**Exercise goal:**
Pictures aside, each entry has to be returned exactly as it stands.

· · · · ·

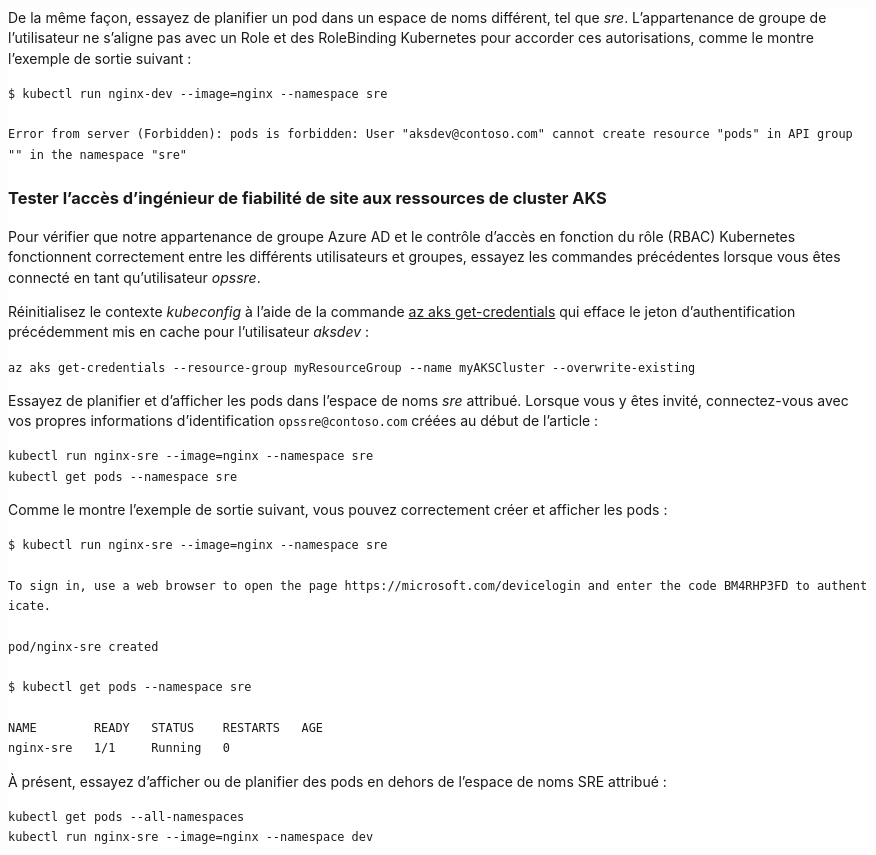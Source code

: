 De la même façon, essayez de planifier un pod dans un espace de noms différent, tel que *sre*. L’appartenance de groupe de l’utilisateur ne s’aligne pas avec un Role et des RoleBinding Kubernetes pour accorder ces autorisations, comme le montre l’exemple de sortie suivant :

```console
$ kubectl run nginx-dev --image=nginx --namespace sre

Error from server (Forbidden): pods is forbidden: User "aksdev@contoso.com" cannot create resource "pods" in API group "" in the namespace "sre"
```

### <a name="test-the-sre-access-to-the-aks-cluster-resources"></a>Tester l’accès d’ingénieur de fiabilité de site aux ressources de cluster AKS

Pour vérifier que notre appartenance de groupe Azure AD et le contrôle d’accès en fonction du rôle (RBAC) Kubernetes fonctionnent correctement entre les différents utilisateurs et groupes, essayez les commandes précédentes lorsque vous êtes connecté en tant qu’utilisateur *opssre*.

Réinitialisez le contexte *kubeconfig* à l’aide de la commande [az aks get-credentials][az-aks-get-credentials] qui efface le jeton d’authentification précédemment mis en cache pour l’utilisateur *aksdev* :

```azurecli-interactive
az aks get-credentials --resource-group myResourceGroup --name myAKSCluster --overwrite-existing
```

Essayez de planifier et d’afficher les pods dans l’espace de noms *sre* attribué. Lorsque vous y êtes invité, connectez-vous avec vos propres informations d’identification `opssre@contoso.com` créées au début de l’article :

```console
kubectl run nginx-sre --image=nginx --namespace sre
kubectl get pods --namespace sre
```

Comme le montre l’exemple de sortie suivant, vous pouvez correctement créer et afficher les pods :

```console
$ kubectl run nginx-sre --image=nginx --namespace sre

To sign in, use a web browser to open the page https://microsoft.com/devicelogin and enter the code BM4RHP3FD to authenticate.

pod/nginx-sre created

$ kubectl get pods --namespace sre

NAME        READY   STATUS    RESTARTS   AGE
nginx-sre   1/1     Running   0
```

À présent, essayez d’afficher ou de planifier des pods en dehors de l’espace de noms SRE attribué :

```console
kubectl get pods --all-namespaces
kubectl run nginx-sre --image=nginx --namespace dev
```


[kubectl-create]: https://kubernetes.io/docs/reference/generated/kubectl/kubectl-commands#create
[kubectl-apply]: https://kubernetes.io/docs/reference/generated/kubectl/kubectl-commands#apply
[kubectl-get]: https://kubernetes.io/docs/reference/generated/kubectl/kubectl-commands#get
[kubectl-run]: https://kubernetes.io/docs/reference/generated/kubectl/kubectl-commands#run
[az-aks-get-credentials]: /cli/azure/aks?view=azure-cli-latest#az-aks-get-credentials
[install-azure-cli]: /cli/azure/install-azure-cli
[azure-ad-aks-cli]: azure-ad-integration-cli.md
[az-aks-show]: /cli/azure/aks#az-aks-show
[az-ad-group-create]: /cli/azure/ad/group#az-ad-group-create
[az-role-assignment-create]: /cli/azure/role/assignment#az-role-assignment-create
[az-ad-user-create]: /cli/azure/ad/user#az-ad-user-create
[az-ad-group-member-add]: /cli/azure/ad/group/member#az-ad-group-member-add
[az-ad-group-show]: /cli/azure/ad/group#az-ad-group-show
[rbac-authorization]: concepts-identity.md#kubernetes-role-based-access-control-kubernetes-rbac
[operator-best-practices-identity]: operator-best-practices-identity.md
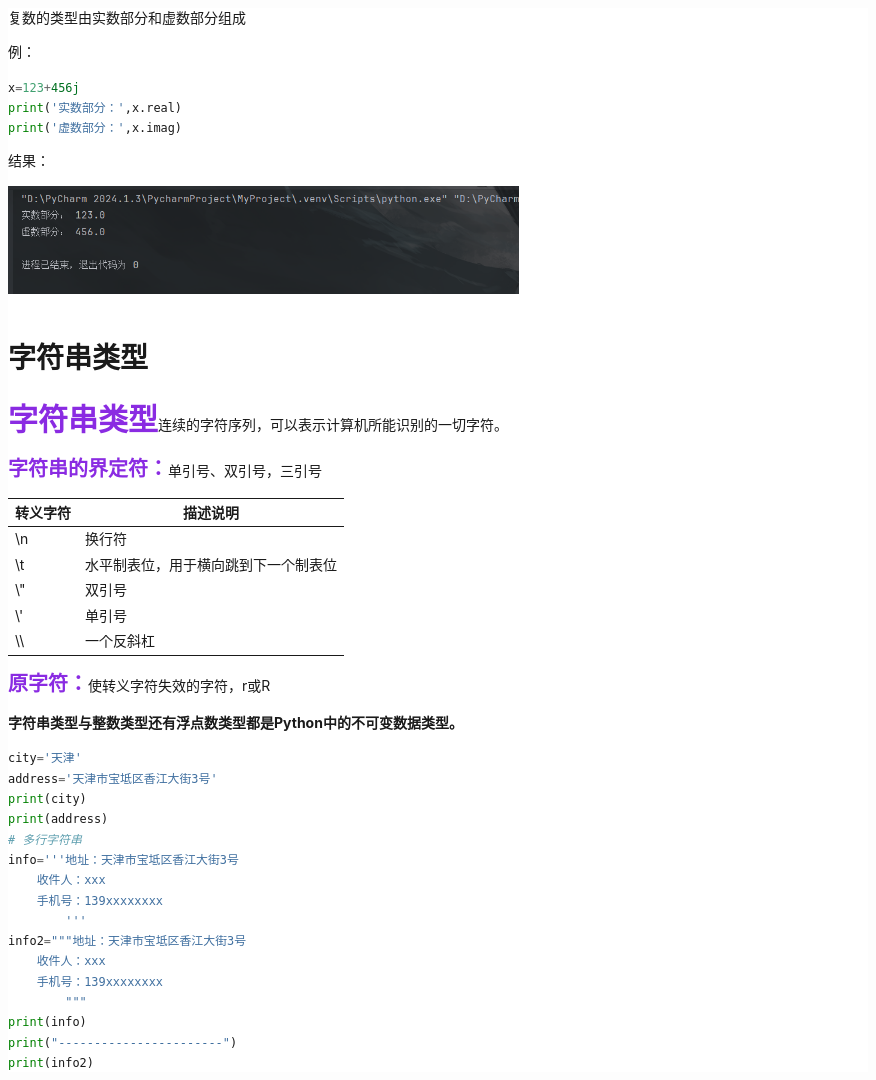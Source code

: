 复数的类型由实数部分和虚数部分组成

例：

```python
x=123+456j
print('实数部分：',x.real)
print('虚数部分：',x.imag)
```

结果：

<img src="/PythonImages/实数部分和虚数部分.png" style="zoom:60%;" />

# 字符串类型

<span style="font-weight: bolder;font-size: 30px;color: blueviolet;">字符串类型</span>连续的字符序列，可以表示计算机所能识别的一切字符。

<span style="font-weight: bolder;font-size: 20px;color: blueviolet;">字符串的界定符：</span>单引号、双引号，三引号

| 转义字符 | 描述说明                             |
| -------- | ------------------------------------ |
| \n       | 换行符                               |
| \t       | 水平制表位，用于横向跳到下一个制表位 |
| \\"      | 双引号                               |
| \\'      | 单引号                               |
| \\\      | 一个反斜杠                           |

<span style="font-weight: bolder;font-size: 20px;color: blueviolet;">原字符：</span>使转义字符失效的字符，r或R

**字符串类型与整数类型还有浮点数类型都是Python中的不可变数据类型。**

```python
city='天津'
address='天津市宝坻区香江大街3号'
print(city)
print(address)
# 多行字符串
info='''地址：天津市宝坻区香江大街3号
    收件人：xxx
    手机号：139xxxxxxxx
        '''
info2="""地址：天津市宝坻区香江大街3号
    收件人：xxx
    手机号：139xxxxxxxx
        """
print(info)
print("-----------------------")
print(info2)
```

· · · · ·

**Completed task:**
Source code

: De la même façon, essayez de planifier un pod dans un espace de noms différent, tel que *sre*. L’appartenance de groupe de l’utilisateur ne s’aligne pas avec un Role et des RoleBinding Kubernetes pour accorder ces autorisations, comme le montre l’exemple de sortie suivant :

```console
$ kubectl run nginx-dev --image=nginx --namespace sre

Error from server (Forbidden): pods is forbidden: User "aksdev@contoso.com" cannot create resource "pods" in API group "" in the namespace "sre"
```

### <a name="test-the-sre-access-to-the-aks-cluster-resources"></a>Tester l’accès d’ingénieur de fiabilité de site aux ressources de cluster AKS

Pour vérifier que notre appartenance de groupe Azure AD et le contrôle d’accès en fonction du rôle (RBAC) Kubernetes fonctionnent correctement entre les différents utilisateurs et groupes, essayez les commandes précédentes lorsque vous êtes connecté en tant qu’utilisateur *opssre*.

Réinitialisez le contexte *kubeconfig* à l’aide de la commande [az aks get-credentials][az-aks-get-credentials] qui efface le jeton d’authentification précédemment mis en cache pour l’utilisateur *aksdev* :

```azurecli-interactive
az aks get-credentials --resource-group myResourceGroup --name myAKSCluster --overwrite-existing
```

Essayez de planifier et d’afficher les pods dans l’espace de noms *sre* attribué. Lorsque vous y êtes invité, connectez-vous avec vos propres informations d’identification `opssre@contoso.com` créées au début de l’article :

```console
kubectl run nginx-sre --image=nginx --namespace sre
kubectl get pods --namespace sre
```

Comme le montre l’exemple de sortie suivant, vous pouvez correctement créer et afficher les pods :

```console
$ kubectl run nginx-sre --image=nginx --namespace sre

To sign in, use a web browser to open the page https://microsoft.com/devicelogin and enter the code BM4RHP3FD to authenticate.

pod/nginx-sre created

$ kubectl get pods --namespace sre

NAME        READY   STATUS    RESTARTS   AGE
nginx-sre   1/1     Running   0
```

À présent, essayez d’afficher ou de planifier des pods en dehors de l’espace de noms SRE attribué :

```console
kubectl get pods --all-namespaces
kubectl run nginx-sre --image=nginx --namespace dev
```


[kubectl-create]: https://kubernetes.io/docs/reference/generated/kubectl/kubectl-commands#create
[kubectl-apply]: https://kubernetes.io/docs/reference/generated/kubectl/kubectl-commands#apply
[kubectl-get]: https://kubernetes.io/docs/reference/generated/kubectl/kubectl-commands#get
[kubectl-run]: https://kubernetes.io/docs/reference/generated/kubectl/kubectl-commands#run
[az-aks-get-credentials]: /cli/azure/aks?view=azure-cli-latest#az-aks-get-credentials
[install-azure-cli]: /cli/azure/install-azure-cli
[azure-ad-aks-cli]: azure-ad-integration-cli.md
[az-aks-show]: /cli/azure/aks#az-aks-show
[az-ad-group-create]: /cli/azure/ad/group#az-ad-group-create
[az-role-assignment-create]: /cli/azure/role/assignment#az-role-assignment-create
[az-ad-user-create]: /cli/azure/ad/user#az-ad-user-create
[az-ad-group-member-add]: /cli/azure/ad/group/member#az-ad-group-member-add
[az-ad-group-show]: /cli/azure/ad/group#az-ad-group-show
[rbac-authorization]: concepts-identity.md#kubernetes-role-based-access-control-kubernetes-rbac
[operator-best-practices-identity]: operator-best-practices-identity.md
Source code

: 复数的类型由实数部分和虚数部分组成

例：

```python
x=123+456j
print('实数部分：',x.real)
print('虚数部分：',x.imag)
```

结果：

<img src="/PythonImages/实数部分和虚数部分.png" style="zoom:60%;" />

# 字符串类型

<span style="font-weight: bolder;font-size: 30px;color: blueviolet;">字符串类型</span>连续的字符序列，可以表示计算机所能识别的一切字符。

<span style="font-weight: bolder;font-size: 20px;color: blueviolet;">字符串的界定符：</span>单引号、双引号，三引号

| 转义字符 | 描述说明                             |
| -------- | ------------------------------------ |
| \n       | 换行符                               |
| \t       | 水平制表位，用于横向跳到下一个制表位 |
| \\"      | 双引号                               |
| \\'      | 单引号                               |
| \\\      | 一个反斜杠                           |

<span style="font-weight: bolder;font-size: 20px;color: blueviolet;">原字符：</span>使转义字符失效的字符，r或R

**字符串类型与整数类型还有浮点数类型都是Python中的不可变数据类型。**

```python
city='天津'
address='天津市宝坻区香江大街3号'
print(city)
print(address)
# 多行字符串
info='''地址：天津市宝坻区香江大街3号
    收件人：xxx
    手机号：139xxxxxxxx
        '''
info2="""地址：天津市宝坻区香江大街3号
    收件人：xxx
    手机号：139xxxxxxxx
        """
print(info)
print("-----------------------")
print(info2)
```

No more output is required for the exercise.